Building Sub-SELECTs in QBE
     PRODUCT:  R:BASE                  VERSION:        5.X
     AREA   :  Select                  CATEGORY:       Programming
    A sub-SELECT is used to display rows of data from one table based on 
    conditions placed on data in a second table. A sub-SELECT returns a 
    list of data values to compare to data in the query table. For 
    example, you want to review sales information for customers in the 
    state of California. You don't need to see any customer information, 
    just the sales data,  but the sales data is stored in the Transmaster 
    table and the state is stored in the Customer table. To query the data 
    from the Transmaster table with the qualifying conditions on data in 
    the Customer table, use a sub-SELECT. The Transmaster and Customer 
    tables are linked by the customer identification number, custid. The 
    query selects rows from the Transmaster table where the custid column 
    is compared to the list of custid values selected from the Customer 
     In prior versions of R:BASE, you could only create a sub-SELECT query 
     from the R> prompt. In R:BASE 5.0, the following two new features 
     allow you to create a sub-SELECT query in Query by Example (QBE).
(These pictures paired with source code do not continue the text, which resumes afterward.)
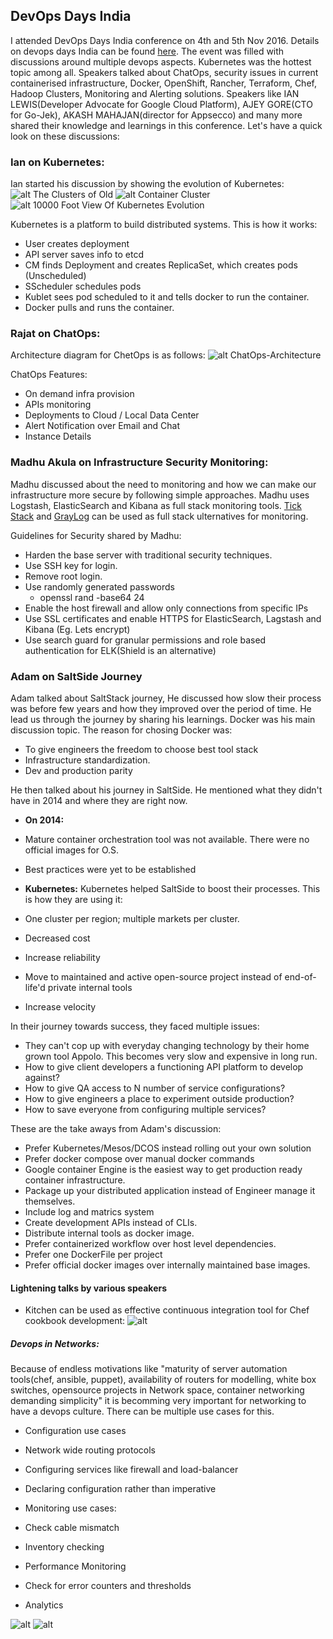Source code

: ## DevOps Days India

I attended DevOps Days India conference on 4th and 5th Nov 2016. Details on devops days India can be found [here](http://devopsdaysindia.org/index.html#header). The event was filled with discussions around multiple devops aspects. Kubernetes was the hottest topic among all. Speakers talked about ChatOps, security issues in current containerised infrastructure, Docker, OpenShift, Rancher, Terraform, Chef, Hadoop Clusters, Monitoring and Alerting solutions. Speakers like IAN LEWIS(Developer Advocate for Google Cloud Platform), AJEY GORE(CTO for Go-Jek), AKASH MAHAJAN(director for Appsecco) and many more shared their knowledge and learnings in this conference. Let's have a quick look on these discussions:

### Ian on Kubernetes:
Ian started his discussion by showing the evolution of Kubernetes:
![alt The Clusters of Old](https://github.com/manish-devops/DevOps-Days-2016/blob/master/Diagrams/IAN/The%20Clusters%20of%20Old.jpg)
![alt Container Cluster](https://github.com/manish-devops/DevOps-Days-2016/blob/master/Diagrams/IAN/Container%20Clusters.jpg)
![alt 10000 Foot View Of Kubernetes Evolution](https://github.com/manish-devops/DevOps-Days-2016/blob/master/Diagrams/IAN/10000FootViewOfKubernetesEvolution.jpg)


Kubernetes is a platform to build distributed systems. This is how it works:
 * User creates deployment
 * API server saves info to etcd
 * CM finds Deployment and creates ReplicaSet, which creates pods (Unscheduled)
 * SScheduler schedules pods
 * Kublet sees pod scheduled to it and tells docker to run the container.
 * Docker pulls and runs the container.
 
 
### Rajat on ChatOps:
Architecture diagram for ChetOps is as follows:
![alt ChatOps-Architecture](https://github.com/manish-devops/DevOps-Days-2016/blob/master/Diagrams/RajatOnChatOps/Architecture-ChatOps.jpg)
 
ChatOps Features:
 * On demand infra provision
 * APIs monitoring
 * Deployments to Cloud / Local Data Center
 * Alert Notification over Email and Chat
 * Instance Details
 
 
### Madhu Akula on Infrastructure Security Monitoring:
Madhu discussed about the need to monitoring and how we can make our infrastructure more secure by following simple approaches. Madhu uses Logstash, ElasticSearch and Kibana as full stack monitoring tools. [Tick Stack](https://www.influxdata.com/time-series-platform/) and [GrayLog](https://www.graylog.org/) can be used as full stack ulternatives for monitoring. 

Guidelines for Security shared by Madhu:
* Harden the base server with traditional security techniques.
* Use SSH key for login.
* Remove root login.
* Use randomly generated passwords
  * openssl rand -base64 24
* Enable the host firewall and allow only connections from specific IPs
* Use SSL certificates and enable HTTPS for ElasticSearch, Lagstash and Kibana (Eg. Lets encrypt)
* Use search guard for granular permissions and role based authentication for ELK(Shield is an alternative)

### Adam on SaltSide Journey
Adam talked about SaltStack journey, He discussed how slow their process was before few years and how they improved over the period of time. He lead us through the journey by sharing his learnings. Docker was his main discussion topic. The reason for chosing Docker was:
* To give engineers the freedom to choose best tool stack
* Infrastructure standardization.
* Dev and production parity

He then talked about his journey in SaltSide. He mentioned what they didn't have in 2014 and where they are right now.

* **On 2014:**
 * Mature container orchestration tool was not available.
 There were no official images for O.S.
 * Best practices were yet to be established
 
* **Kubernetes:**
Kubernetes helped SaltSide to boost their processes. This is how they are using it:
 * One cluster per region; multiple markets per cluster.
 * Decreased cost
 * Increase reliability
 * Move to maintained and active open-source project instead of end-of-life'd private internal tools
 * Increase velocity


 In their journey towards success, they faced multiple issues:
  * They can't cop up with everyday changing technology by their home grown tool Appolo. This becomes very slow and expensive in long run.
  * How to give client developers a functioning API platform to develop against?
  * How to give QA access to N number of service configurations?
  * How to give engineers a place to experiment outside production?
  * How to save everyone from configuring multiple services?
  
  These are the take aways from Adam's discussion:
   * Prefer Kubernetes/Mesos/DCOS instead rolling out your own solution
   * Prefer docker compose over manual docker commands
   * Google container Engine is the easiest way to get production ready container infrastructure.
   * Package up your distributed application instead of Engineer manage it themselves.
   * Include log and matrics system
   * Create development APIs instead of CLIs.
   * Distribute internal tools as docker image.
   * Prefer containerized workflow over host level dependencies.
   * Prefer one DockerFile per project
   * Prefer official docker images over internally maintained base images.
  
  
#### Lightening talks by various speakers

* Kitchen can be used as effective continuous integration tool for Chef cookbook development:
![alt](https://github.com/manish-devops/DevOps-Days-2016/blob/master/Diagrams/CI-for-Cookbooks/CI.jpg)


##### Devops in Networks:

Because of endless motivations like "maturity of server automation tools(chef, ansible, puppet), availability of routers for modelling, white box switches, opensource projects in Network space, container networking demanding simplicity" it is becomming very important for networking to have a devops culture. There can be multiple use cases for this.

* Configuration use cases
 * Network wide routing protocols
 * Configuring services like firewall and load-balancer
 * Declaring configuration rather than imperative
 
* Monitoring use cases:
 * Check cable mismatch
 * Inventory checking
 * Performance Monitoring
 * Check for error counters and thresholds
 * Analytics
 
 ![alt](https://github.com/manish-devops/DevOps-Days-2016/blob/master/Diagrams/DevOps-networking-Roadmap/DevopsNetworkingRoadmap.jpg)
 ![alt](https://github.com/manish-devops/DevOps-Days-2016/blob/master/Diagrams/DevOps-networking-Roadmap/DevopsNetworkingEcosystem.jpg)

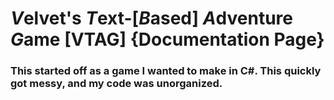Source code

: # *V*elvet's *T*ext-\[*B*ased] *A*dventure *G*ame \[VTAG] {Documentation Page}

### This started off as a game I wanted to make in C#. This quickly got messy, and my code was unorganized.
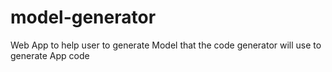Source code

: # model-generator
Web App to help user to generate Model that the code generator will use  to generate App code
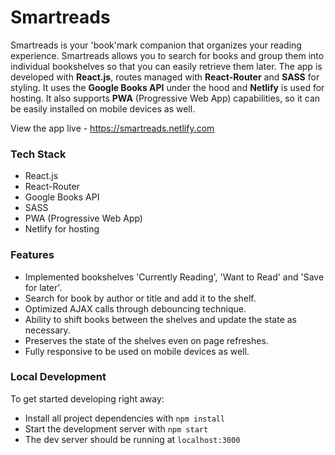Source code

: # Smartreads

Smartreads is your 'book'mark companion that organizes your reading experience. Smartreads allows you to search for books and group them into individual bookshelves so that you can easily retrieve them later. The app is developed with **React.js**, routes managed with **React-Router** and **SASS** for styling. It uses the **Google Books API** under the hood and **Netlify** is used for hosting. It also supports **PWA** (Progressive Web App) capabilities, so it can be easily installed on mobile devices as well.

View the app live - https://smartreads.netlify.com

### Tech Stack
* React.js
* React-Router
* Google Books API
* SASS
* PWA (Progressive Web App)
* Netlify for hosting

### Features
* Implemented bookshelves 'Currently Reading', 'Want to Read' and 'Save for later'.
* Search for book by author or title and add it to the shelf.
* Optimized AJAX calls through debouncing technique.
* Ability to shift books between the shelves and update the state as necessary.
* Preserves the state of the shelves even on page refreshes.
* Fully responsive to be used on mobile devices as well.

### Local Development 
To get started developing right away:

* Install all project dependencies with `npm install`
* Start the development server with `npm start`
* The dev server should be running at `localhost:3000`

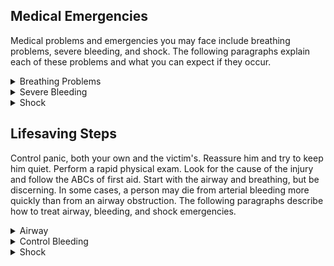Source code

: ## Medical Emergencies

Medical problems and emergencies you may face include breathing problems, severe bleeding, and shock. The following paragraphs explain each of these problems and what you can expect if they occur.

<details>
    <summary>Breathing Problems</summary>
    Any one of the following can cause airway obstruction, resulting in stopped breathing:
    <ul>
        <li>Foreign matter in mouth or throat which obstructs the opening to the trachea.</li>
        <li>Face or neck injuries.</li>
        <li>Inflammation and swelling of mouth and throat caused by inhaling smoke, flames, irritating vapors, or by an allergic reaction.</li>
        <li>"Kink" in the throat (caused by the neck bent forward so that the chin rests upon the chest).</li>
        <li>Tongue blocks passage of air to the lungs upon unconsciousness. When an individual is unconscious, the muscles of the lower jaw and tongue relax as the neck drops forward. This causes the lower jaw to sag and the tongue to drop back and block the passage of air.</li>
    </ul>
</details>

<details>
    <summary>Severe Bleeding</summary>
    Severe bleeding from any major blood vessel in the body is extremely dangerous. The loss of 1 liter of blood will produce moderate symptoms of shock. The loss of 2 liters will produce a severe state of shock that places the body in extreme danger. The loss of 3 liters is usually fatal.
</details>

<details>
    <summary>Shock</summary>
    Shock (acute stress reaction) is not a disease in itself. It is a clinical condition characterized by symptoms that arise when cardiac output is insufficient to fill the arteries with blood under enough pressure to provide an adequate blood supply to the organs and tissues.
</details>

## Lifesaving Steps

Control panic, both your own and the victim's. Reassure him and try to keep him quiet. Perform a rapid physical exam. Look for the cause of the injury and follow the ABCs of first aid. Start with the airway and breathing, but be discerning. In some cases, a person may die from arterial bleeding more quickly than from an airway obstruction. The following paragraphs describe how to treat airway, bleeding, and shock emergencies.

<details>
    <summary>Airway</summary>
    <b>Open Airway and Maintain</b>
    <p>You can open an airway and maintain it by using the following steps:</p>
    <ul>
        <li>Step 1. You should check to see if the victim has a partial or complete airway obstruction. If he can cough or speak, allow him to clear the obstruction naturally. Stand by, reassure the victim, and be ready to clear his airway and perform mouth-to-mouth resuscitation should he become unconscious. If his airway is completely obstructed, administer abdominal thrusts until the obstruction is cleared.</li>
        <li>Step 2. Using a finger, quickly sweep the victim's mouth clear of any foreign objects, broken teeth, dentures, and sand.</li>
        <li>Step 3. Using the jaw thrust method, grasp the angles of the victim's lower jaw and lift with both hands, one on each side, moving the jaw forward. For stability, rest your elbows on the surface on which the victim is lying. If his lips are closed, gently open the lower lip with your thumb.</li>
    </ul>
    <img src="file:///android_asset/images/fig04-01.png" />
    <ul>
        <li>Step 4. With the victim's airway open, pinch his nose closed with your thumb and forefinger and blow two complete breaths into his lungs. Allow the lungs to deflate after the second inflation and perform the following:</li>
        <li>Look for his chest to rise and fall.</li>
        <li>Listen for escaping air during exhalation.</li>
        <li>Feel for flow of air on your cheek.</li>
        <li>Step 5. If the forced breaths do not stimulate spontaneous breathing, maintain the victim's breathing by performing mouth-to-mouth resuscitation.</li>
        <li>Step 6. There is danger of the victim vomiting during mouth-to-mouth resuscitation. Check the victim's mouth periodically for vomit and clear as needed.</li>
    </ul>
    <p><b>NOTE: </b> Cardiopulmonary resuscitation (CPR) may be necessary after cleaning the airway, but only after major bleeding is under control. See FM 21-20, Physical Fitness Training, the American Heart Association manual, the Red Cross manual, or most other first aid books for detailed instructions on CPR.</p>
</details>

<details>
    <summary>Control Bleeding</summary>
    In a survival situation, you must control serious bleeding immediately because replacement fluids normally are not available and the victim can die within a matter of minutes. External bleeding falls into the following classifications (according to its source):
    <ul>
        <li>Arterial. Blood vessels called arteries carry blood away from the heart and through the body. A cut artery issues bright red blood from the wound in distinct spurts or pulses that correspond to the rhythm of the heartbeat. Because the blood in the arteries is under high pressure, an individual can lose a large volume of blood in a short period when damage to an artery of significant size occurs. Therefore, arterial bleeding is the most serious type of bleeding. If not controlled promptly, it can be fatal.</li>
        <li>Venous. Venous blood is blood that is returning to the heart through blood vessels called veins. A steady flow of dark red, maroon, or bluish blood characterizes bleeding from a vein. You can usually control venous bleeding more easily than arterial bleeding.</li>
        <li>Capillary. The capillaries are the extremely small vessels that connect the arteries with the veins. Capillary bleeding most commonly occurs in minor cuts and scrapes. This type of bleeding is not difficult to control.</li>
    </ul>
    <p>You can control external bleeding by direct pressure, indirect (pressure points) pressure, elevation, digital ligation, or tourniquet. Each method is explained below.</p>
    <p><b>Direct Pressure</b></p>
    <p>The most effective way to control external bleeding is by applying pressure directly over the wound. This pressure must not only be firm enough to stop the bleeding, but it must also be maintained long enough to "seal off" the damaged surface.</p>
    <p>If bleeding continues after having applied direct pressure for 30 minutes, apply a pressure dressing. This dressing consists of a thick dressing of gauze or other suitable material applied directly over the wound and held in place with a tightly wrapped bandage. It should be tighter than an ordinary compression bandage but not so tight that it impairs circulation to the rest of the limb. Once you apply the dressing, <b>do not remove it</b>, even when the dressing becomes blood soaked.</p>
    <img src="file:///android_asset/images/fig04-02.png" />
    <p>Leave the pressure dressing in place for 1 or 2 days, after which you can remove and replace it with a smaller dressing. In the long-term survival environment, make fresh, daily dressing changes and inspect for signs of infection.</p>
    <p><b>Elevation</b></p>
    <p>Raising an injured extremity as high as possible above the heart's level slows blood loss by aiding the return of blood to the heart and lowering the blood pressure at the wound. However, elevation alone will not control bleeding entirely; you must also apply direct pressure over the wound. When treating a snakebite, be sure to keep the extremity lower than the heart.</p>
    <p><b>Pressure Points</b></p>
    <p>A pressure point is a location where the main artery to the wound lies near the surface of the skin or where the artery passes directly over a bony prominence. You can use digital pressure on a pressure point to slow arterial bleeding until the application of a pressure dressing. Pressure point control is not as effective for controlling bleeding as direct pressure exerted on the wound. It is rare when a single major compressible artery supplies a damaged vessel.</p>
    <img src="file:///android_asset/images/fig04-03.png" />
    <p>If you cannot remember the exact location of the pressure points, follow this rule: Apply pressure at the end of the joint just above the injured area. On hands, feet, and head, this will be the wrist, ankle, and neck, respectively.</p>
    <p><b>WARNING</b></p>
    <p><b>Use caution when applying pressure to the neck. Too much pressure for too long may cause unconsciousness or death. Never place a tourniquet around the neck.</b></p>
    <p>Maintain pressure points by placing a round stick in the joint, bending the joint over the stick, and then keeping it tightly bent by lashing. By using this method to maintain pressure, it frees your hands to work in other areas.</p>
    <p><b>Digital Ligation</b></p>
    <p>You can stop major bleeding immediately or slow it down by applying pressure with a finger or two on the bleeding end of the vein or artery. Maintain the pressure until the bleeding stops or slows down enough to apply a pressure bandage, elevation, and so forth.</p>
    <p><b>Tourniquet</b></p>
    <p>Use a tourniquet only when direct pressure over the bleeding point and all other methods did not control the bleeding. If you leave a tourniquet in place too long, the damage to the tissues can progress to gangrene, with a loss of the limb later. An improperly applied tourniquet can also cause permanent damage to nerves and other tissues at the site of the constriction. If you must use a tourniquet, place it around the extremity, between the wound and the heart, 5 to 10 centimeters (2 to 4 inches) above the wound site. Never place it directly over the wound or a fracture.</p>
    <img src="file:///android_asset/images/fig04-04.png" />
    <p>After you secure the tourniquet, clean and bandage the wound. A lone survivor does not remove or release an applied tourniquet. However, in a buddy system, the buddy can release the tourniquet pressure every 10 to 15 minutes for 1 or 2 minutes to let blood flow to the rest of the extremity to prevent limb loss.</p>
</details>

<details>
    <summary>Shock</summary>
    Anticipate shock in all injured personnel. Treat all injured persons as follows, regardless of what symptoms appear:
    <ul>
        <li>If the victim is conscious, place him on a level surface with the lower extremities elevated 15 to 20 centimeters (6 to 8 inches).</li>
        <li>If the victim is unconscious, place him on his side or abdomen with his head turned to one side to prevent choking on vomit, blood, or other fluids.</li>
        <li>If you are unsure of the best position, place the victim perfectly flat. Once the victim is in a shock position, do not move him.</li>
        <li>Maintain body heat by insulating the victim from the surroundings and, in some instances, applying external heat.</li>
        <li>If wet, remove all the victim's wet clothing as soon as possible and replace with dry clothing.</li>
        <li>Improvise a shelter to insulate the victim from the weather.</li>
        <li>External warmth can be provided with warm liquids or foods, a prewarmed sleeping bag, another person, warmed water in canteens, hot rocks wrapped in clothing, or fires on either side of the victim.</li>
        <li>If the victim is conscious, slowly administer small doses of a warm salt or sugar solution, if available.</li>
        <li>If the victim is unconscious or has abdominal wounds, do not give fluids by mouth.</li>
        <li>Have the victim rest for at least 24 hours.</li>
        <li>If you are a lone survivor, lie in a depression in the ground, behind a tree, or any other place out of the weather, with your head lower than your feet.</li>
        <li>If you are with a buddy, reassess your patient constantly.</li>
    </ul>
    <img src="file:///android_asset/images/fig04-05.png" />
</details>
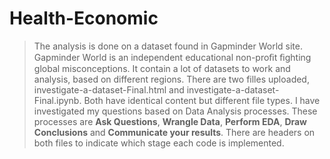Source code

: # Health-Economic
> The analysis is done on a dataset found in Gapminder World site. Gapminder World is an independent educational non-proﬁt ﬁghting global misconceptions. It contain a lot of datasets to work and analysis, based on different regions. 
> There are two filles uploaded, investigate-a-dataset-Final.html and investigate-a-dataset-Final.ipynb. Both have identical content but different file types.
> I have investigated my questions based on Data Analysis processes. These processes are **Ask Questions**, **Wrangle Data**, **Perform EDA**, **Draw Conclusions** and **Communicate your results**. There are headers on  both files to indicate which stage each code is implemented.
       You can open more than one QBE window at a time
       You can edit a WHERE clause in the Where Builder
     The following steps show you how to create a sub-SELECT query using 
     the Concomp sample database.
     1. Start QBE_Choose Tools:QBE or click the QBE button on the tool 
     2. Add the Transmaster table; this is the query table. Data is 
     displayed from this table. The WHERE clause of this query uses the 
     sub-SELECT to determine the rows of data to display.
     3. Select the transid, transdate, and invoicetotal columns. The query 
     displays these columns.
     4. Open a second QBE window and select the Customer table, the table 
     used in the sub-SELECT clause.
     5. Select the custid column for the Customer table. A sub-SELECT 
     always displays just one column. Generally, the column is a linking 
     column between the two tables.
     6. Using the Where Builder, build the WHERE clause for the 
     sub-SELECT query, WHERE custstate = 'CA'. QBE and the Where Builder 
     automatically use correlation names or aliases to refer to tables. 
     The alias might be the table name, or a shorthand name such as T1. 
     Leave the name that QBE uses.
     7. With the Customer query active, from the Query menu, select Copy 
     Query to Clipboard.
     8. Return to the QBE window containing the query for the Transmaster 
     table and open the Where Builder.
     9. The custid column is used for the sub-SELECT comparison. Select 
     the custid column and add it to the WHERE clause. Add the operator 
     for a sub-SELECT comparison, IN. Next, enter an open parentheses, 
     10. The Where Builder is modal. While you are building your WHERE 
     clause, you do not have access to the menus or other windows. You 
     can't select Copy Query from Clipboard from the Query menu. Instead, 
     use one of the standard Windows paste hot keys, [Shift][Ins] or 
     [Ctrl]V, to copy the sub-SELECT query from the clipboard. Enter a 
     closing parentheses, ).
     11. Browse the query in the Data Browser. Only those rows meeting the 
     condition specified by the sub-SELECT comparison, sales data for 
     customers from California, are displayed.
     You can toggle between the Data Browser and QBE to further refine 
     your query. The query can be saved as a view, and then retrieved and 
     modified later.
     In addition to sub-SELECT queries, the editable WHERE clause in the 
     Where Builder allows you to create other queries using complex SELECT 
     command options, such as GROUP BY and HAVING. To enter a GROUP BY 
     clause, you must first enter an actual WHERE clause, such as colname 
     IS NOT NULL. Then add the GROUP BY clause to the end of the WHERE 
     clause. The Expression Builder, available when selecting columns, 
     allows you to edit expressions, further expanding the type of queries 
     you can build. You can build these complex queries in QBE, save them 
     as views, and retrieve the data into the Data Browser, but might not 
     be able to modify the complex query in QBE.